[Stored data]
----------
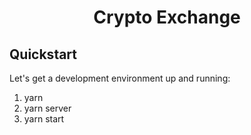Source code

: <h1 align="center">
  Crypto Exchange
  <br>
</h1>

## Quickstart

Let's get a development environment up and running:

1. yarn
2. yarn server
3. yarn start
----------
→ **Task goal**: All entries should be reproduced exactly; no picture belongs in the result.

→ **Response to the task**:
Source code

: <h1 align="center">
  Crypto Exchange
  <br>
</h1>

## Quickstart

Let's get a development environment up and running:

1. yarn
2. yarn server
3. yarn start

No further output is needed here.